Data provided:
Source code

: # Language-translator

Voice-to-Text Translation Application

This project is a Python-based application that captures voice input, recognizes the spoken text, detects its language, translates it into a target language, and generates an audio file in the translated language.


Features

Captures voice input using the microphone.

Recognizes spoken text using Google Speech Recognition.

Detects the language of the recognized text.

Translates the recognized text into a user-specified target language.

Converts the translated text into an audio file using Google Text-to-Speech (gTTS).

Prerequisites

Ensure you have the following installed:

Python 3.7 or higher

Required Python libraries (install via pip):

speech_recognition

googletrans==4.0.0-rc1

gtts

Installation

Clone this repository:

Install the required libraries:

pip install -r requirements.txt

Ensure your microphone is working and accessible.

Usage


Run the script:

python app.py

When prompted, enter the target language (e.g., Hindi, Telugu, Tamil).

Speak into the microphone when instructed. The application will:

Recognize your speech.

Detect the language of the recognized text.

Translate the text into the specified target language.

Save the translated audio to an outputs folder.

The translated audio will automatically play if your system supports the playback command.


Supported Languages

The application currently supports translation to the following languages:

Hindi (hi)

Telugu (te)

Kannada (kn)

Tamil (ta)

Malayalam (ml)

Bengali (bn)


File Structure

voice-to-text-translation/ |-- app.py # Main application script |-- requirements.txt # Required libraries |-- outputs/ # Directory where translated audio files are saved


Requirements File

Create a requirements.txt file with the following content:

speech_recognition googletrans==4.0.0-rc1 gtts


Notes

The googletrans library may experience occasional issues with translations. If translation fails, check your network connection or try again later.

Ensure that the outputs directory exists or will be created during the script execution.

Exercise description: Locate the line with "Bengali (bn)" in the entries above; extract it and every line after it, verbatim.

Solution to this task:
Bengali (bn)


File Structure

voice-to-text-translation/ |-- app.py # Main application script |-- requirements.txt # Required libraries |-- outputs/ # Directory where translated audio files are saved


Requirements File

Create a requirements.txt file with the following content:

speech_recognition googletrans==4.0.0-rc1 gtts


Notes

The googletrans library may experience occasional issues with translations. If translation fails, check your network connection or try again later.

Ensure that the outputs directory exists or will be created during the script execution.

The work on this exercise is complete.